> _Saved data entries_:
= = = =

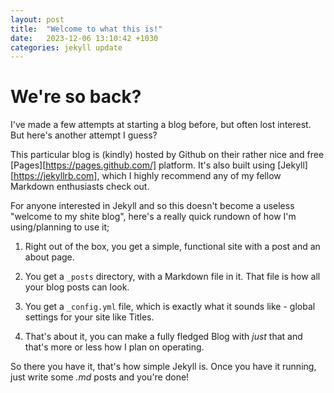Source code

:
 ```yaml
---
layout: post
title:  "Welcome to what this is!"
date:   2023-12-06 13:10:42 +1030
categories: jekyll update
---
```


# We're so back?

I've made a few attempts at starting a blog before, but often lost interest. But here's another attempt I guess?

This particular blog is (kindly) hosted by Github on their rather nice and free [Pages][https://pages.github.com/] platform. It's also built using [Jekyll][https://jekyllrb.com], which I highly recommend any of my fellow Markdown enthusiasts check out. 

For anyone interested in Jekyll and so this doesn't become a useless "welcome to my shite blog", here's a really quick rundown of how I'm using/planning to use it;

1. Right out of the box, you get a simple, functional site with a post and an about page.

2. You get a `_posts` directory, with a Markdown file in it. That file is how all your blog posts can look.

3. You get a `_config.yml` file, which is exactly what it sounds like - global settings for your site like Titles. 

4. That's about it, you can make a fully fledged Blog with *just* that and that's more or less how I plan on operating.

So there you have it, that's how simple Jekyll is. Once you have it running, just write some *.md* posts and you're done!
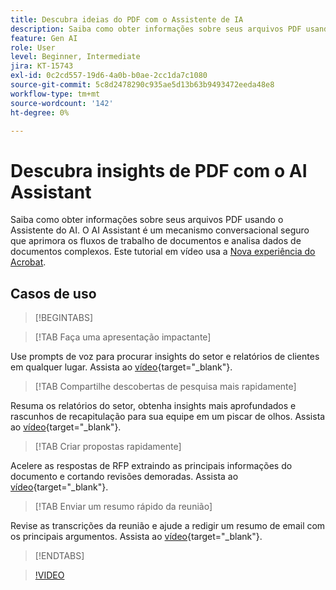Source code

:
 ```yaml
---
title: Descubra ideias do PDF com o Assistente de IA
description: Saiba como obter informações sobre seus arquivos PDF usando o Assistente de IA
feature: Gen AI
role: User
level: Beginner, Intermediate
jira: KT-15743
exl-id: 0c2cd557-19d6-4a0b-b0ae-2cc1da7c1080
source-git-commit: 5c8d2478290c935ae5d13b63b9493472eeda48e8
workflow-type: tm+mt
source-wordcount: '142'
ht-degree: 0%

---
```


# Descubra insights de PDF com o AI Assistant

Saiba como obter informações sobre seus arquivos PDF usando o Assistente do AI. O AI Assistant é um mecanismo conversacional seguro que aprimora os fluxos de trabalho de documentos e analisa dados de documentos complexos. Este tutorial em vídeo usa a [Nova experiência do Acrobat](new-workspace.md).

## Casos de uso

>[!BEGINTABS]

>[!TAB Faça uma apresentação impactante]

Use prompts de voz para procurar insights do setor e relatórios de clientes em qualquer lugar. Assista ao [vídeo](https://video.tv.adobe.com/v/3428811?quality=12&learn=on&hidetitle=true){target="_blank"}.

>[!TAB Compartilhe descobertas de pesquisa mais rapidamente]

Resuma os relatórios do setor, obtenha insights mais aprofundados e rascunhos de recapitulação para sua equipe em um piscar de olhos. Assista ao [vídeo](https://video.tv.adobe.com/v/3427286?quality=12&learn=on&hidetitle=true){target="_blank"}.

>[!TAB Criar propostas rapidamente]

Acelere as respostas de RFP extraindo as principais informações do documento e cortando revisões demoradas. Assista ao [vídeo](https://video.tv.adobe.com/v/3428639?quality=12&learn=on&hidetitle=true){target="_blank"}.

>[!TAB Enviar um resumo rápido da reunião]

Revise as transcrições da reunião e ajude a redigir um resumo de email com os principais argumentos. Assista ao [vídeo](https://video.tv.adobe.com/v/3427292?quality=12&learn=on&hidetitle=true){target="_blank"}.

>[!ENDTABS]

>[!VIDEO](https://video.tv.adobe.com/v/3430512?enablevpops&quality=12&learn=on&hidetitle=true)
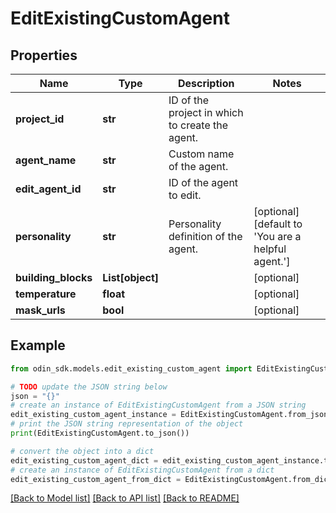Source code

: # EditExistingCustomAgent


## Properties

Name | Type | Description | Notes
------------ | ------------- | ------------- | -------------
**project_id** | **str** | ID of the project in which to create the agent. | 
**agent_name** | **str** | Custom name of the agent. | 
**edit_agent_id** | **str** | ID of the agent to edit. | 
**personality** | **str** | Personality definition of the agent. | [optional] [default to 'You are a helpful agent.']
**building_blocks** | **List[object]** |  | [optional] 
**temperature** | **float** |  | [optional] 
**mask_urls** | **bool** |  | [optional] 

## Example

```python
from odin_sdk.models.edit_existing_custom_agent import EditExistingCustomAgent

# TODO update the JSON string below
json = "{}"
# create an instance of EditExistingCustomAgent from a JSON string
edit_existing_custom_agent_instance = EditExistingCustomAgent.from_json(json)
# print the JSON string representation of the object
print(EditExistingCustomAgent.to_json())

# convert the object into a dict
edit_existing_custom_agent_dict = edit_existing_custom_agent_instance.to_dict()
# create an instance of EditExistingCustomAgent from a dict
edit_existing_custom_agent_from_dict = EditExistingCustomAgent.from_dict(edit_existing_custom_agent_dict)
```
[[Back to Model list]](../README.md#documentation-for-models) [[Back to API list]](../README.md#documentation-for-api-endpoints) [[Back to README]](../README.md)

= = = =

> _TASK TO CARRY OUT_: All of the entries, apart from the pictures, must be returned exactly.

> _ANSWER TO THE EXERCISE_:
Source code

:
 ```yaml
---
layout: post
title:  "Welcome to what this is!"
date:   2023-12-06 13:10:42 +1030
categories: jekyll update
---
```


# We're so back?

I've made a few attempts at starting a blog before, but often lost interest. But here's another attempt I guess?

This particular blog is (kindly) hosted by Github on their rather nice and free [Pages][https://pages.github.com/] platform. It's also built using [Jekyll][https://jekyllrb.com], which I highly recommend any of my fellow Markdown enthusiasts check out. 

For anyone interested in Jekyll and so this doesn't become a useless "welcome to my shite blog", here's a really quick rundown of how I'm using/planning to use it;

1. Right out of the box, you get a simple, functional site with a post and an about page.

2. You get a `_posts` directory, with a Markdown file in it. That file is how all your blog posts can look.

3. You get a `_config.yml` file, which is exactly what it sounds like - global settings for your site like Titles. 

4. That's about it, you can make a fully fledged Blog with *just* that and that's more or less how I plan on operating.

So there you have it, that's how simple Jekyll is. Once you have it running, just write some *.md* posts and you're done!
Source code

:
 ```yaml
---
title: Descubra ideias do PDF com o Assistente de IA
description: Saiba como obter informações sobre seus arquivos PDF usando o Assistente de IA
feature: Gen AI
role: User
level: Beginner, Intermediate
jira: KT-15743
exl-id: 0c2cd557-19d6-4a0b-b0ae-2cc1da7c1080
source-git-commit: 5c8d2478290c935ae5d13b63b9493472eeda48e8
workflow-type: tm+mt
source-wordcount: '142'
ht-degree: 0%

---
```


# Descubra insights de PDF com o AI Assistant

Saiba como obter informações sobre seus arquivos PDF usando o Assistente do AI. O AI Assistant é um mecanismo conversacional seguro que aprimora os fluxos de trabalho de documentos e analisa dados de documentos complexos. Este tutorial em vídeo usa a [Nova experiência do Acrobat](new-workspace.md).

## Casos de uso

>[!BEGINTABS]

>[!TAB Faça uma apresentação impactante]

Use prompts de voz para procurar insights do setor e relatórios de clientes em qualquer lugar. Assista ao [vídeo](https://video.tv.adobe.com/v/3428811?quality=12&learn=on&hidetitle=true){target="_blank"}.

>[!TAB Compartilhe descobertas de pesquisa mais rapidamente]

Resuma os relatórios do setor, obtenha insights mais aprofundados e rascunhos de recapitulação para sua equipe em um piscar de olhos. Assista ao [vídeo](https://video.tv.adobe.com/v/3427286?quality=12&learn=on&hidetitle=true){target="_blank"}.

>[!TAB Criar propostas rapidamente]

Acelere as respostas de RFP extraindo as principais informações do documento e cortando revisões demoradas. Assista ao [vídeo](https://video.tv.adobe.com/v/3428639?quality=12&learn=on&hidetitle=true){target="_blank"}.

>[!TAB Enviar um resumo rápido da reunião]

Revise as transcrições da reunião e ajude a redigir um resumo de email com os principais argumentos. Assista ao [vídeo](https://video.tv.adobe.com/v/3427292?quality=12&learn=on&hidetitle=true){target="_blank"}.

>[!ENDTABS]

>[!VIDEO](https://video.tv.adobe.com/v/3430512?enablevpops&quality=12&learn=on&hidetitle=true)
Source code

: # EditExistingCustomAgent


## Properties

Name | Type | Description | Notes
------------ | ------------- | ------------- | -------------
**project_id** | **str** | ID of the project in which to create the agent. | 
**agent_name** | **str** | Custom name of the agent. | 
**edit_agent_id** | **str** | ID of the agent to edit. | 
**personality** | **str** | Personality definition of the agent. | [optional] [default to 'You are a helpful agent.']
**building_blocks** | **List[object]** |  | [optional] 
**temperature** | **float** |  | [optional] 
**mask_urls** | **bool** |  | [optional] 

## Example

```python
from odin_sdk.models.edit_existing_custom_agent import EditExistingCustomAgent

# TODO update the JSON string below
json = "{}"
# create an instance of EditExistingCustomAgent from a JSON string
edit_existing_custom_agent_instance = EditExistingCustomAgent.from_json(json)
# print the JSON string representation of the object
print(EditExistingCustomAgent.to_json())

# convert the object into a dict
edit_existing_custom_agent_dict = edit_existing_custom_agent_instance.to_dict()
# create an instance of EditExistingCustomAgent from a dict
edit_existing_custom_agent_from_dict = EditExistingCustomAgent.from_dict(edit_existing_custom_agent_dict)
```
[[Back to Model list]](../README.md#documentation-for-models) [[Back to API list]](../README.md#documentation-for-api-endpoints) [[Back to README]](../README.md)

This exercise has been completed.